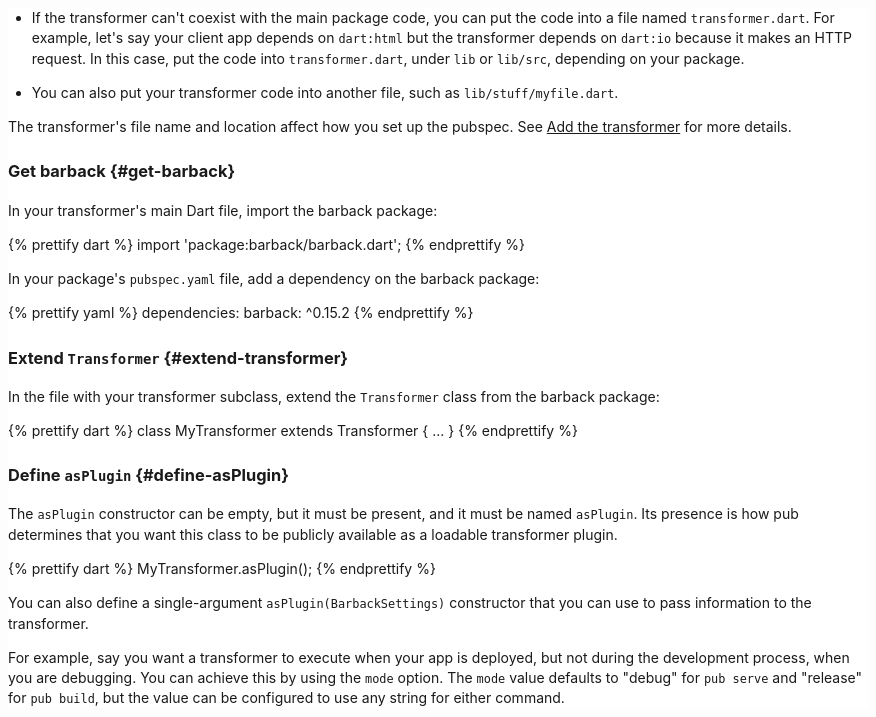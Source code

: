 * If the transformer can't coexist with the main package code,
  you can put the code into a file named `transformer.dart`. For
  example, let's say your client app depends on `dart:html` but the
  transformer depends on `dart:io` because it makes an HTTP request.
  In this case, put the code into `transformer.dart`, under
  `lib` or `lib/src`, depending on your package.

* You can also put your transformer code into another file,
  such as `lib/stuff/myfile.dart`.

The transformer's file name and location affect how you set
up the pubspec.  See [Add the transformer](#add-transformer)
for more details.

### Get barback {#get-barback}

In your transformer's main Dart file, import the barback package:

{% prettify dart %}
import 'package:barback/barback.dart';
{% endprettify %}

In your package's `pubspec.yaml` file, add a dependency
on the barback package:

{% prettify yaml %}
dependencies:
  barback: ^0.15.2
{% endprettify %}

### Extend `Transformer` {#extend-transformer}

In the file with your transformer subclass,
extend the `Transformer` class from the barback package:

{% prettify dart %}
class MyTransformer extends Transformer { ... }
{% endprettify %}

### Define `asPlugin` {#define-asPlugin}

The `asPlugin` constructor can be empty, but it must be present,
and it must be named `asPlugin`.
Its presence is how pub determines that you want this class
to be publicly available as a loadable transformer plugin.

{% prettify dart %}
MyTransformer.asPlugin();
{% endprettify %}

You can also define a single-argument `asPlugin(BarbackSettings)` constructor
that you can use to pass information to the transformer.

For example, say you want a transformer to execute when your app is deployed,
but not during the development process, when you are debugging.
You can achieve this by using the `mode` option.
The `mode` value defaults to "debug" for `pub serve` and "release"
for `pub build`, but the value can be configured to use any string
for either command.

────────────────

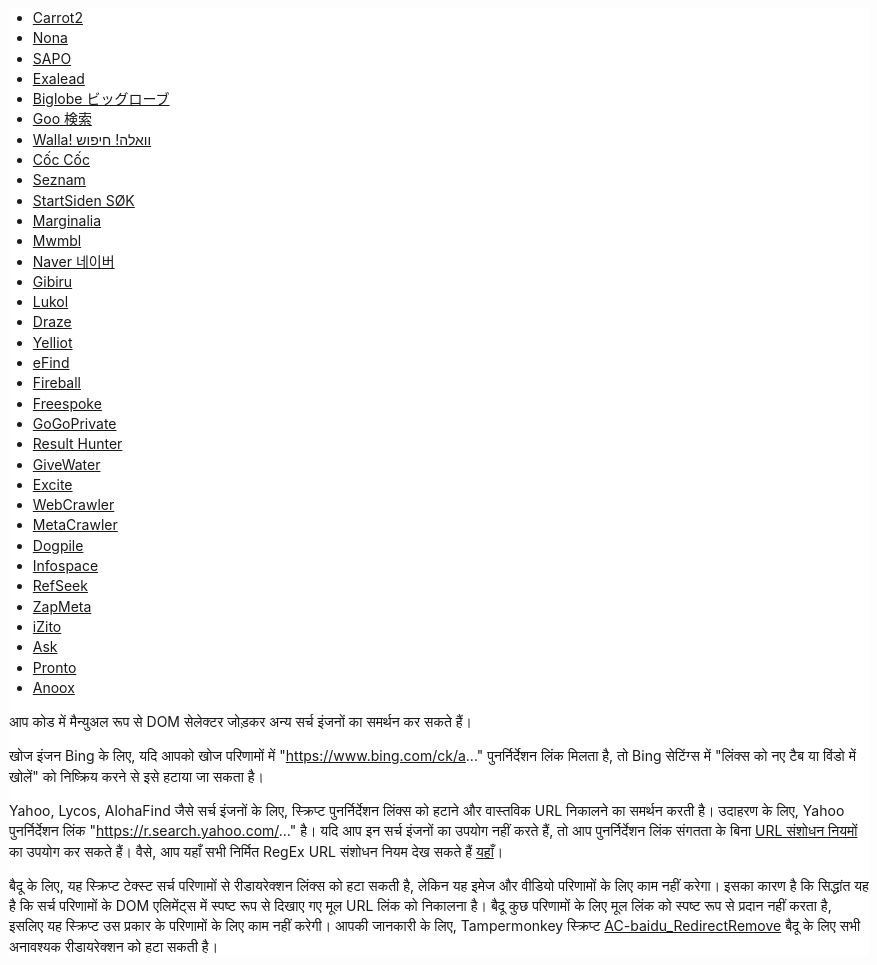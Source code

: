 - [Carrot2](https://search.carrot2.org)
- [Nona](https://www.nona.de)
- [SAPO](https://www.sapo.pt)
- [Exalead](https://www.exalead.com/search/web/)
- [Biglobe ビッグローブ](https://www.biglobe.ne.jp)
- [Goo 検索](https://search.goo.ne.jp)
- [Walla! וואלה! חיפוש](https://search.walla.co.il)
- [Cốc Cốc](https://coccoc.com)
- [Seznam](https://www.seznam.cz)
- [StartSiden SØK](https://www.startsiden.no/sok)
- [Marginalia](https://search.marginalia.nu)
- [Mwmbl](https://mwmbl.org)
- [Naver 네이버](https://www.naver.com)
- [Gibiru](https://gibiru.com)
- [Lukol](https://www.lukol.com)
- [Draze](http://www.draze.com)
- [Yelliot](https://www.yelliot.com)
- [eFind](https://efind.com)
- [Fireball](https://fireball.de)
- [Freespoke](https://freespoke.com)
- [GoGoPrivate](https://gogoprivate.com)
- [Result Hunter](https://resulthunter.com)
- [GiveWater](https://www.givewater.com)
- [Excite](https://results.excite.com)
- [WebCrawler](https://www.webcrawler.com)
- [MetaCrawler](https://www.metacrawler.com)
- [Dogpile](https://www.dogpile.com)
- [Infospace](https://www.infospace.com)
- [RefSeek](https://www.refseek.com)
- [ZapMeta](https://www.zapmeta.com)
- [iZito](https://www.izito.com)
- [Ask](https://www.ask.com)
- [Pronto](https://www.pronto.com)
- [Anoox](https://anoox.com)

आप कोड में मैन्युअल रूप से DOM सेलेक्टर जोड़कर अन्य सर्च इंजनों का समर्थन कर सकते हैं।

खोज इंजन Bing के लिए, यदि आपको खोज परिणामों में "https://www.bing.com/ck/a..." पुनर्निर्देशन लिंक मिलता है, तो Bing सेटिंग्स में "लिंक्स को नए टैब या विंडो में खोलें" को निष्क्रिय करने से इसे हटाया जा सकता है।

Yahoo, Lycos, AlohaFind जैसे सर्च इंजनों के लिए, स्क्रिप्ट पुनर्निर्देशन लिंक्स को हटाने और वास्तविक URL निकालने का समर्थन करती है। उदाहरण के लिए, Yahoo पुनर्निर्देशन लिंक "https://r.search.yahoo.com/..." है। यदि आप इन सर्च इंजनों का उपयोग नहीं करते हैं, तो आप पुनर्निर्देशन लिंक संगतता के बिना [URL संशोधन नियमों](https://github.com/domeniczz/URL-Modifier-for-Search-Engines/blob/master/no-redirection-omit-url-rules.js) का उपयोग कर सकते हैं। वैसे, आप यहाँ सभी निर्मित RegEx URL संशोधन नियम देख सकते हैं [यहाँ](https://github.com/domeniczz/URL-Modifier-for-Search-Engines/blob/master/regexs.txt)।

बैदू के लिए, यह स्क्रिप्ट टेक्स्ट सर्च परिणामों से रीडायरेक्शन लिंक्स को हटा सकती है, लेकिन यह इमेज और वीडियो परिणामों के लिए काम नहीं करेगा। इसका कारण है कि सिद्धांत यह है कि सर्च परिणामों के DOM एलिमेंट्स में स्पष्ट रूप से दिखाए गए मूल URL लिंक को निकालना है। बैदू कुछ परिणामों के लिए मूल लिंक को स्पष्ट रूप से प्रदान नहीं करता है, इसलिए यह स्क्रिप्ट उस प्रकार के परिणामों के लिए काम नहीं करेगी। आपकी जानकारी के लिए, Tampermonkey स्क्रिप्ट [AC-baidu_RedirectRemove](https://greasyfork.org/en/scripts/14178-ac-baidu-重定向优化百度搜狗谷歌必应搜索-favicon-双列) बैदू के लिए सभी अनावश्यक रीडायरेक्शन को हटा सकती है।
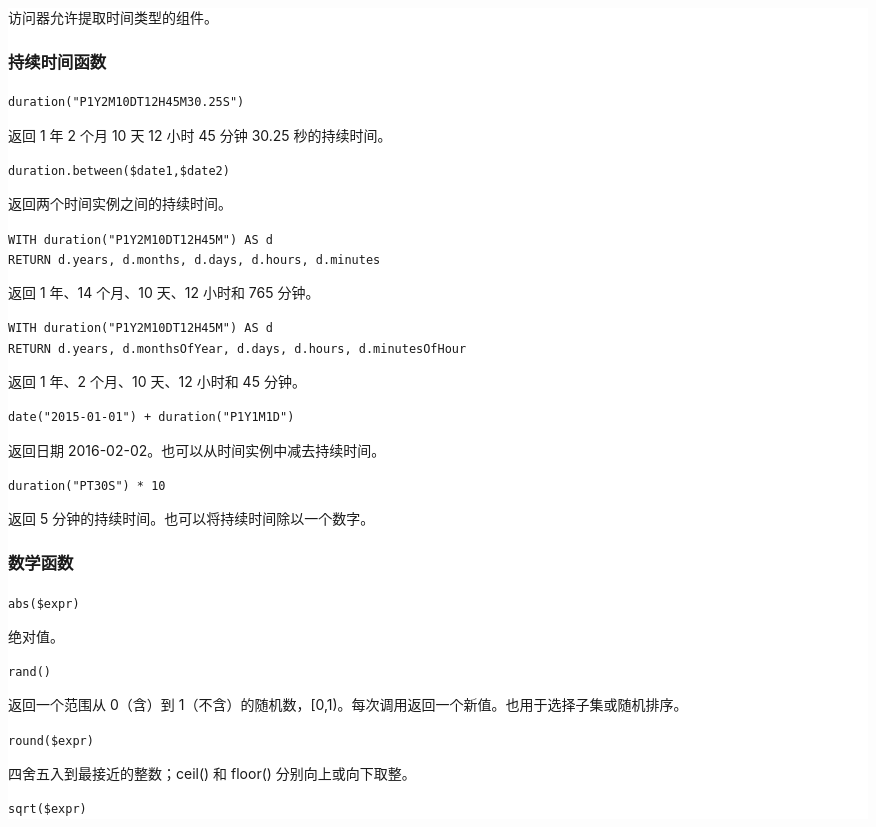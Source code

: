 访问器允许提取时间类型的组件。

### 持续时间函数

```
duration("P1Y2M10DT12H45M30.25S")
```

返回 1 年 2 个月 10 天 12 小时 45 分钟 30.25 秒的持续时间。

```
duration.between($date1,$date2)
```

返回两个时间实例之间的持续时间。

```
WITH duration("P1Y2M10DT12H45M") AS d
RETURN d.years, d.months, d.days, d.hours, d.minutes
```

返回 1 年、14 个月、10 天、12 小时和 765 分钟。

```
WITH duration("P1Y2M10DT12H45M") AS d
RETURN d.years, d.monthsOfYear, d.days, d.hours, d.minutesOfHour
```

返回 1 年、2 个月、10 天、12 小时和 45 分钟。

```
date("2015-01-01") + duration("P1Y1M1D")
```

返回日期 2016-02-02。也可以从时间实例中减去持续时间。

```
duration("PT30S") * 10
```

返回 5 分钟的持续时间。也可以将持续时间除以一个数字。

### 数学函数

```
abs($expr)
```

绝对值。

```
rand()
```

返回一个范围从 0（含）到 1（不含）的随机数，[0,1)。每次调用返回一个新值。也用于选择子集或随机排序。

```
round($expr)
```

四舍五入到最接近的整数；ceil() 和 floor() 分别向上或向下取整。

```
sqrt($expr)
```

────────────────

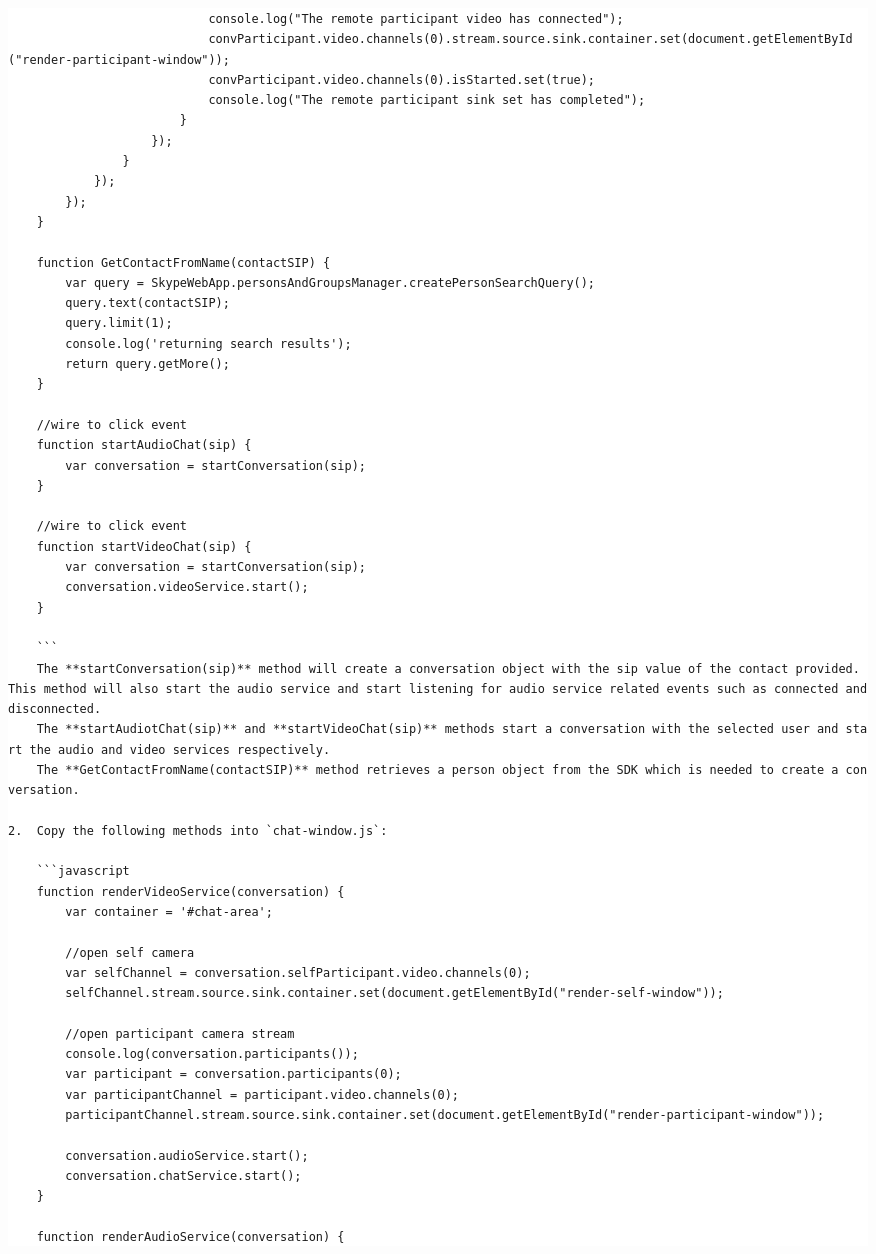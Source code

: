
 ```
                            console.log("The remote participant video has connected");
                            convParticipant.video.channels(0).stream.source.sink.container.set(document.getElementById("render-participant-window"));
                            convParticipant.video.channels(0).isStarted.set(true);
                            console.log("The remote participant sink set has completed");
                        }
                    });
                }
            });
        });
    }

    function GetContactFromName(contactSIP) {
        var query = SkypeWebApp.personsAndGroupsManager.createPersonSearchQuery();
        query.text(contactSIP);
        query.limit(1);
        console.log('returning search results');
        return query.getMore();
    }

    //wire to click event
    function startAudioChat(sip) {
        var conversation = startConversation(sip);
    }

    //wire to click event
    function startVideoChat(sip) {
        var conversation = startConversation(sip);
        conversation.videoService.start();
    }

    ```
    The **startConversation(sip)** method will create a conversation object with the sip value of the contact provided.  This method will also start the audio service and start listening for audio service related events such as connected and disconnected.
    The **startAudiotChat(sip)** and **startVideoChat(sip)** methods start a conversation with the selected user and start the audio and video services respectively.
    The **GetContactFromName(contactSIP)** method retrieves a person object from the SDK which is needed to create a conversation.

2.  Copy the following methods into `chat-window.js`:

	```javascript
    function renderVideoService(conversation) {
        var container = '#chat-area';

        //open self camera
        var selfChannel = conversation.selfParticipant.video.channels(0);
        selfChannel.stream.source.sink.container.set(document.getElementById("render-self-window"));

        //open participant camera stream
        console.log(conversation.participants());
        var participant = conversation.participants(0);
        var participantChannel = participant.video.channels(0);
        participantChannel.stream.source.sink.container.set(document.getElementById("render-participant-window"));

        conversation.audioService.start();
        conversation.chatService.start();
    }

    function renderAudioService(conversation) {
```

────────────────

Exercise goal: For the listing above, print only the lines starting at the line containing "- [Freespoke](https://freespoke.com)" and ending at the line containing "Yahoo, Lycos, AlohaFind", exactly, both included.

Solution to this task:
- [Freespoke](https://freespoke.com)
- [GoGoPrivate](https://gogoprivate.com)
- [Result Hunter](https://resulthunter.com)
- [GiveWater](https://www.givewater.com)
- [Excite](https://results.excite.com)
- [WebCrawler](https://www.webcrawler.com)
- [MetaCrawler](https://www.metacrawler.com)
- [Dogpile](https://www.dogpile.com)
- [Infospace](https://www.infospace.com)
- [RefSeek](https://www.refseek.com)
- [ZapMeta](https://www.zapmeta.com)
- [iZito](https://www.izito.com)
- [Ask](https://www.ask.com)
- [Pronto](https://www.pronto.com)
- [Anoox](https://anoox.com)

आप कोड में मैन्युअल रूप से DOM सेलेक्टर जोड़कर अन्य सर्च इंजनों का समर्थन कर सकते हैं।

खोज इंजन Bing के लिए, यदि आपको खोज परिणामों में "https://www.bing.com/ck/a..." पुनर्निर्देशन लिंक मिलता है, तो Bing सेटिंग्स में "लिंक्स को नए टैब या विंडो में खोलें" को निष्क्रिय करने से इसे हटाया जा सकता है।

Yahoo, Lycos, AlohaFind जैसे सर्च इंजनों के लिए, स्क्रिप्ट पुनर्निर्देशन लिंक्स को हटाने और वास्तविक URL निकालने का समर्थन करती है। उदाहरण के लिए, Yahoo पुनर्निर्देशन लिंक "https://r.search.yahoo.com/..." है। यदि आप इन सर्च इंजनों का उपयोग नहीं करते हैं, तो आप पुनर्निर्देशन लिंक संगतता के बिना [URL संशोधन नियमों](https://github.com/domeniczz/URL-Modifier-for-Search-Engines/blob/master/no-redirection-omit-url-rules.js) का उपयोग कर सकते हैं। वैसे, आप यहाँ सभी निर्मित RegEx URL संशोधन नियम देख सकते हैं [यहाँ](https://github.com/domeniczz/URL-Modifier-for-Search-Engines/blob/master/regexs.txt)।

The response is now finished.